Colère et lots de consolation

"Nous rappelons encore et toujours que les droits des femmes sont une question transversale à toutes les questions politiques, et pas que à la famille. (...) Marche arrière toutes !", écrit, scandalisé, Osez le féminisme. Dans le même temps, le Haut conseil à l'égalité entre les femmes et les hommes – qui, le jour même, présentait son rapport sur le sexisme au travail au ministère de la Santé... – se questionne : "Mettre sous un même Ministère 'la famille, l'enfance et les droits des femmes', n'est-ce pas enfermer les femmes dans le rôle stéréotypé qui leur est assigné depuis des siècles : celui d'épouse et de mère ?" Malheureusement, on croit connaître la réponse… tout comme Caroline de Haas, militante féministe, qui fulmine sur son blog : "De l'indifférence donc, pour le sujet et du mépris, beaucoup de mépris, pour les femmes."

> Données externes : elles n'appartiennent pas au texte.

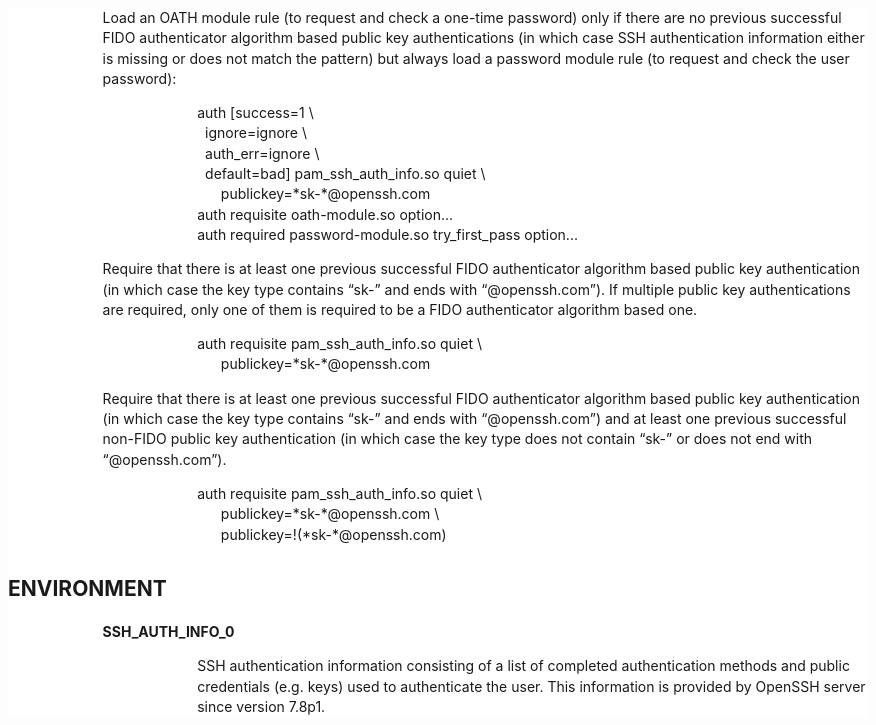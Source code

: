 <p style="margin-left:11%; margin-top: 1em">Load an OATH
module rule (to request and check a one-time password) only
if there are no previous successful FIDO authenticator
algorithm based public key authentications (in which case
SSH authentication information either is missing or does not
match the pattern) but always load a password module rule
(to request and check the user password):</p>

<p style="margin-left:22%; margin-top: 1em">auth [success=1
\ <br>
&nbsp; ignore=ignore \ <br>
&nbsp; auth_err=ignore \ <br>
&nbsp; default=bad] pam_ssh_auth_info.so quiet \ <br>
&nbsp; &nbsp; &nbsp; publickey=*sk-*@openssh.com <br>
auth requisite oath-module.so option... <br>
auth required password-module.so try_first_pass
option...</p>

<p style="margin-left:11%; margin-top: 1em">Require that
there is at least one previous successful FIDO authenticator
algorithm based public key authentication (in which case the
key type contains &ldquo;sk-&rdquo; and ends with
&ldquo;@openssh.com&rdquo;). If multiple public key
authentications are required, only one of them is required
to be a FIDO authenticator algorithm based one.</p>

<p style="margin-left:22%; margin-top: 1em">auth requisite
pam_ssh_auth_info.so quiet \ <br>
&nbsp; &nbsp; &nbsp; publickey=*sk-*@openssh.com</p>

<p style="margin-left:11%; margin-top: 1em">Require that
there is at least one previous successful FIDO authenticator
algorithm based public key authentication (in which case the
key type contains &ldquo;sk-&rdquo; and ends with
&ldquo;@openssh.com&rdquo;) and at least one previous
successful non-FIDO public key authentication (in which case
the key type does not contain &ldquo;sk-&rdquo; or does not
end with &ldquo;@openssh.com&rdquo;).</p>

<p style="margin-left:22%; margin-top: 1em">auth requisite
pam_ssh_auth_info.so quiet \ <br>
&nbsp; &nbsp; &nbsp; publickey=*sk-*@openssh.com \ <br>
&nbsp; &nbsp; &nbsp; publickey=!(*sk-*@openssh.com)</p>

<h2>ENVIRONMENT
</h2>



<p style="margin-left:11%; margin-top: 1em"><b>SSH_AUTH_INFO_0</b></p>

<p style="margin-left:22%;">SSH authentication information
consisting of a list of completed authentication methods and
public credentials (e.g. keys) used to authenticate the
user. This information is provided by OpenSSH server since
version 7.8p1.</p>
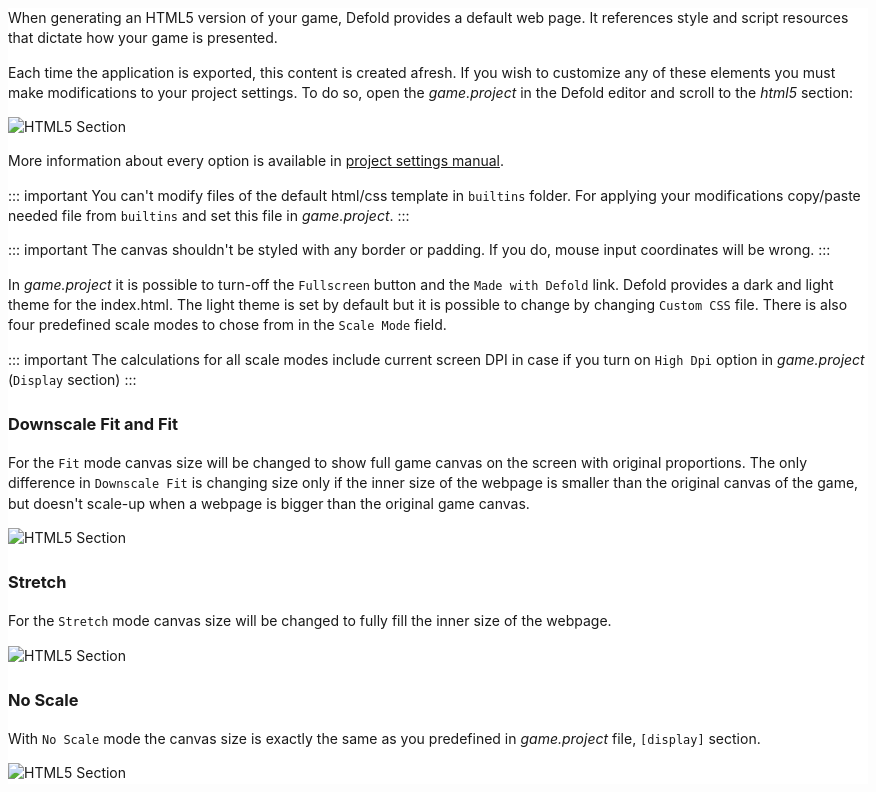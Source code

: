 When generating an HTML5 version of your game, Defold provides a default web page. It references style and script resources that dictate how your game is presented.

Each time the application is exported, this content is created afresh. If you wish to customize any of these elements you must make modifications to your project settings. To do so, open the *game.project* in the Defold editor and scroll to the *html5* section:

![HTML5 Section](images/html5/html5_section.png)

More information about every option is available in [project settings manual](/manuals/project-settings/#html5).

::: important
You can't modify files of the default html/css template in `builtins` folder. For applying your modifications copy/paste needed file from `builtins` and set this file in *game.project*.
:::

::: important
The canvas shouldn't be styled with any border or padding. If you do, mouse input coordinates will be wrong.
:::

In *game.project* it is possible to turn-off the `Fullscreen` button and the `Made with Defold` link.
Defold provides a dark and light theme for the index.html. The light theme is set by default but it is possible to change by changing `Custom CSS` file. There is also four predefined scale modes to chose from in the `Scale Mode` field.

::: important
The calculations for all scale modes include current screen DPI in case if you turn on `High Dpi` option in *game.project* (`Display` section)
:::

### Downscale Fit and Fit

For the `Fit` mode canvas size will be changed to show full game canvas on the screen with original proportions. The only difference in `Downscale Fit` is changing size only if the inner size of the webpage is smaller than the original canvas of the game, but doesn't scale-up when a webpage is bigger than the original game canvas.

![HTML5 Section](images/html5/html5_fit.png)

### Stretch

For the `Stretch` mode canvas size will be changed to fully fill the inner size of the webpage.

![HTML5 Section](images/html5/html5_stretch.png)

### No Scale
With `No Scale` mode the canvas size is exactly the same as you predefined in *game.project* file, `[display]` section.

![HTML5 Section](images/html5/html5_no_scale.png)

Parce qu'il faut toujours voir le côté positif des choses, ce nouveau gouvernement affiche une parité parfaite : 9 femmes et 9 hommes ministres, 10 femmes et 10 hommes secrétaires d'Etat. Autre lot de consolation : les droits des femmes dépendent désormais de Laurence Rossignol, connue pour être une féministe assidue. Dans les années 70, elle militait auprès du MLF pour le droit à l'IVG. En 2005, elle signait le texte La femme, le fou et le colonisé sur la domination masculine et les stéréotypes de genre. En 2016, elle incarne la femme, l'enfance et la famille. Nos espoirs se tournent vers elle.